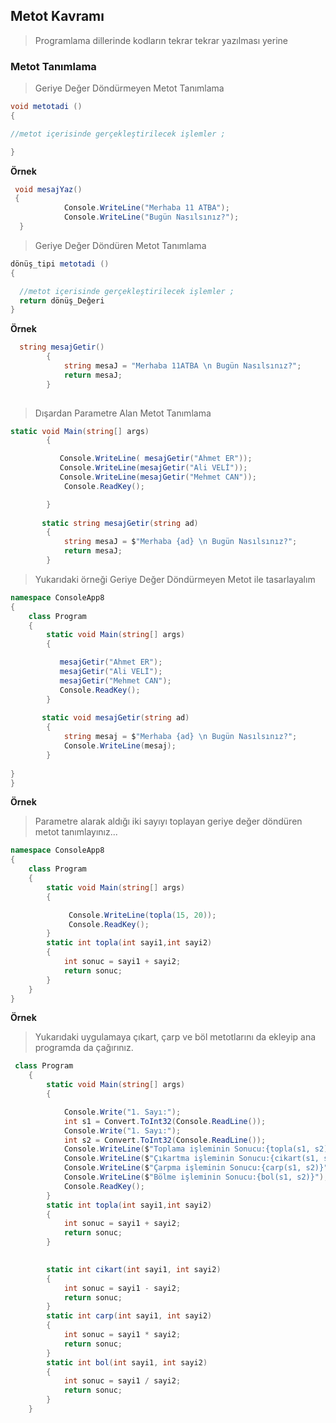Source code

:## Metot Kavramı ##

> Programlama dillerinde kodların tekrar tekrar yazılması yerine 

### Metot Tanımlama ###

> Geriye Değer Döndürmeyen Metot Tanımlama

```csharp
void metotadi ()
{

//metot içerisinde gerçekleştirilecek işlemler ;

}
```
**Örnek**

```csharp
 void mesajYaz()
 {
            Console.WriteLine("Merhaba 11 ATBA");
            Console.WriteLine("Bugün Nasılsınız?");
  }
```

> Geriye Değer Döndüren Metot Tanımlama

```csharp
dönüş_tipi metotadi ()
{

  //metot içerisinde gerçekleştirilecek işlemler ;
  return dönüş_Değeri
}

```

**Örnek**

```csharp
  string mesajGetir()
        {
            string mesaJ = "Merhaba 11ATBA \n Bugün Nasılsınız?";
            return mesaJ;
        }
        
```

> Dışardan Parametre Alan  Metot Tanımlama

```csharp
static void Main(string[] args)
        {

           Console.WriteLine( mesajGetir("Ahmet ER"));
           Console.WriteLine(mesajGetir("Ali VELİ"));
           Console.WriteLine(mesajGetir("Mehmet CAN"));
            Console.ReadKey();

        }
        
       static string mesajGetir(string ad)
        {
            string mesaJ = $"Merhaba {ad} \n Bugün Nasılsınız?";
            return mesaJ;
        }
```
> Yukarıdaki örneği Geriye Değer Döndürmeyen Metot ile tasarlayalım

```csharp
namespace ConsoleApp8
{
    class Program
    {
        static void Main(string[] args)
        {

           mesajGetir("Ahmet ER");
           mesajGetir("Ali VELİ");
           mesajGetir("Mehmet CAN");
           Console.ReadKey();
        }
        
       static void mesajGetir(string ad)
        {
            string mesaj = $"Merhaba {ad} \n Bugün Nasılsınız?";
            Console.WriteLine(mesaj);
        }
        
}
}
```

**Örnek**
> Parametre alarak aldığı iki sayıyı toplayan geriye değer döndüren metot tanımlayınız...

```csharp
namespace ConsoleApp8
{
    class Program
    {
        static void Main(string[] args)
        {

             Console.WriteLine(topla(15, 20));
             Console.ReadKey();
        }
        static int topla(int sayi1,int sayi2)
        {
            int sonuc = sayi1 + sayi2;
            return sonuc;
        }
    }
}
```

**Örnek**
> Yukarıdaki uygulamaya çıkart, çarp ve böl metotlarını da ekleyip ana programda da çağırınız.

```csharp
 class Program
    {
        static void Main(string[] args)
        {

            Console.Write("1. Sayı:");
            int s1 = Convert.ToInt32(Console.ReadLine());
            Console.Write("1. Sayı:");
            int s2 = Convert.ToInt32(Console.ReadLine());
            Console.WriteLine($"Toplama işleminin Sonucu:{topla(s1, s2)}");
            Console.WriteLine($"Çıkartma işleminin Sonucu:{cikart(s1, s2)}");
            Console.WriteLine($"Çarpma işleminin Sonucu:{carp(s1, s2)}");
            Console.WriteLine($"Bölme işleminin Sonucu:{bol(s1, s2)}");
            Console.ReadKey();
        }
        static int topla(int sayi1,int sayi2)
        {
            int sonuc = sayi1 + sayi2;
            return sonuc;
        }

     
        static int cikart(int sayi1, int sayi2)
        {
            int sonuc = sayi1 - sayi2;
            return sonuc;
        }
        static int carp(int sayi1, int sayi2)
        {
            int sonuc = sayi1 * sayi2;
            return sonuc;
        }
        static int bol(int sayi1, int sayi2)
        {
            int sonuc = sayi1 / sayi2;
            return sonuc;
        }
    }
```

WORK ORDER
Give the data again exactly. Keep the images out.

TASK SOLUTION
Source code

:## Metot Kavramı ##

> Programlama dillerinde kodların tekrar tekrar yazılması yerine 

### Metot Tanımlama ###

> Geriye Değer Döndürmeyen Metot Tanımlama

```csharp
void metotadi ()
{

//metot içerisinde gerçekleştirilecek işlemler ;

}
```
**Örnek**

```csharp
 void mesajYaz()
 {
            Console.WriteLine("Merhaba 11 ATBA");
            Console.WriteLine("Bugün Nasılsınız?");
  }
```

> Geriye Değer Döndüren Metot Tanımlama

```csharp
dönüş_tipi metotadi ()
{

  //metot içerisinde gerçekleştirilecek işlemler ;
  return dönüş_Değeri
}

```

**Örnek**

```csharp
  string mesajGetir()
        {
            string mesaJ = "Merhaba 11ATBA \n Bugün Nasılsınız?";
            return mesaJ;
        }
        
```

> Dışardan Parametre Alan  Metot Tanımlama

```csharp
static void Main(string[] args)
        {

           Console.WriteLine( mesajGetir("Ahmet ER"));
           Console.WriteLine(mesajGetir("Ali VELİ"));
           Console.WriteLine(mesajGetir("Mehmet CAN"));
            Console.ReadKey();

        }
        
       static string mesajGetir(string ad)
        {
            string mesaJ = $"Merhaba {ad} \n Bugün Nasılsınız?";
            return mesaJ;
        }
```
> Yukarıdaki örneği Geriye Değer Döndürmeyen Metot ile tasarlayalım

```csharp
namespace ConsoleApp8
{
    class Program
    {
        static void Main(string[] args)
        {

           mesajGetir("Ahmet ER");
           mesajGetir("Ali VELİ");
           mesajGetir("Mehmet CAN");
           Console.ReadKey();
        }
        
       static void mesajGetir(string ad)
        {
            string mesaj = $"Merhaba {ad} \n Bugün Nasılsınız?";
            Console.WriteLine(mesaj);
        }
        
}
}
```

**Örnek**
> Parametre alarak aldığı iki sayıyı toplayan geriye değer döndüren metot tanımlayınız...

```csharp
namespace ConsoleApp8
{
    class Program
    {
        static void Main(string[] args)
        {

             Console.WriteLine(topla(15, 20));
             Console.ReadKey();
        }
        static int topla(int sayi1,int sayi2)
        {
            int sonuc = sayi1 + sayi2;
            return sonuc;
        }
    }
}
```

**Örnek**
> Yukarıdaki uygulamaya çıkart, çarp ve böl metotlarını da ekleyip ana programda da çağırınız.

```csharp
 class Program
    {
        static void Main(string[] args)
        {

            Console.Write("1. Sayı:");
            int s1 = Convert.ToInt32(Console.ReadLine());
            Console.Write("1. Sayı:");
            int s2 = Convert.ToInt32(Console.ReadLine());
            Console.WriteLine($"Toplama işleminin Sonucu:{topla(s1, s2)}");
            Console.WriteLine($"Çıkartma işleminin Sonucu:{cikart(s1, s2)}");
            Console.WriteLine($"Çarpma işleminin Sonucu:{carp(s1, s2)}");
            Console.WriteLine($"Bölme işleminin Sonucu:{bol(s1, s2)}");
            Console.ReadKey();
        }
        static int topla(int sayi1,int sayi2)
        {
            int sonuc = sayi1 + sayi2;
            return sonuc;
        }

     
        static int cikart(int sayi1, int sayi2)
        {
            int sonuc = sayi1 - sayi2;
            return sonuc;
        }
        static int carp(int sayi1, int sayi2)
        {
            int sonuc = sayi1 * sayi2;
            return sonuc;
        }
        static int bol(int sayi1, int sayi2)
        {
            int sonuc = sayi1 / sayi2;
            return sonuc;
        }
    }
```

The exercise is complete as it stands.